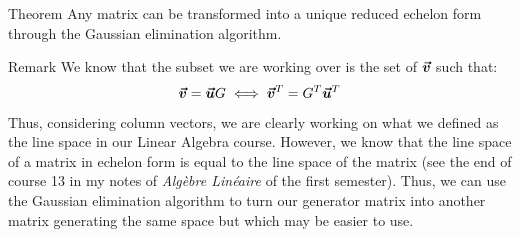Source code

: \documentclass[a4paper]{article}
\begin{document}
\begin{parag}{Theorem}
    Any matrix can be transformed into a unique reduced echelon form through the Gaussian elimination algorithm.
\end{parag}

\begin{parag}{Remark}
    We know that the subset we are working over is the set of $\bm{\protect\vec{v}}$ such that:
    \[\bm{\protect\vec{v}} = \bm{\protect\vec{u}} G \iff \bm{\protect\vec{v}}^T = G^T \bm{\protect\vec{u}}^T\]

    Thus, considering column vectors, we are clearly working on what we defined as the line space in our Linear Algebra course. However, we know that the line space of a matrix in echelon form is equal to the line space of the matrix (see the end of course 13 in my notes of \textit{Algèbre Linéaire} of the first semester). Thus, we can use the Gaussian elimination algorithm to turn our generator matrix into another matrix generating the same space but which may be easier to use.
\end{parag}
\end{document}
━━━━━━━━
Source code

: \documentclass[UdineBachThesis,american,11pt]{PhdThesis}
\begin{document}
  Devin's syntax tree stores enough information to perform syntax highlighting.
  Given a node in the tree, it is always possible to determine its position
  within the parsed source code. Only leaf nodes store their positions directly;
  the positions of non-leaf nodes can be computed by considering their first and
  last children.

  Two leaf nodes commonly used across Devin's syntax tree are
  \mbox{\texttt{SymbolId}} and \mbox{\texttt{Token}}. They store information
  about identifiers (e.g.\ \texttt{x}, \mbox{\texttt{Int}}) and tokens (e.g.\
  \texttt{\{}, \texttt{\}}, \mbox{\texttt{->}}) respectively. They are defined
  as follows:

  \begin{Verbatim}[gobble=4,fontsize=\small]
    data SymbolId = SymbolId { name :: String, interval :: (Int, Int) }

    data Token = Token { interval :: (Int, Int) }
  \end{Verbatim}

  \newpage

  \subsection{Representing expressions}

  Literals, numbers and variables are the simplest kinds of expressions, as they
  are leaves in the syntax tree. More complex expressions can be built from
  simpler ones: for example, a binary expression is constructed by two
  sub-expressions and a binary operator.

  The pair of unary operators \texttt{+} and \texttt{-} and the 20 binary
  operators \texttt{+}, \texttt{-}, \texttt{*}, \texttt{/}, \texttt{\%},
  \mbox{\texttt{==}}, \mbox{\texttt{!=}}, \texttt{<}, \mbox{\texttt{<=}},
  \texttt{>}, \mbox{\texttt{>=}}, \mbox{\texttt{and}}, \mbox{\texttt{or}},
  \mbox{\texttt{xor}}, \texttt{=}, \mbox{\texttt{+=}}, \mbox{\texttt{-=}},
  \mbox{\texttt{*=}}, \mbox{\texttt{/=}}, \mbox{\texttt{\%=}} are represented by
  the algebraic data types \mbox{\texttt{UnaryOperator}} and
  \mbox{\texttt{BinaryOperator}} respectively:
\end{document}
━━━━━━━━
Please give back exactly the lines of the listing above that run from the one containing "data Token = Token" through the one containing "are leaves in", and only those.

    data Token = Token { interval :: (Int, Int) }
  \end{Verbatim}

  \newpage

  \subsection{Representing expressions}

  Literals, numbers and variables are the simplest kinds of expressions, as they
  are leaves in the syntax tree. More complex expressions can be built from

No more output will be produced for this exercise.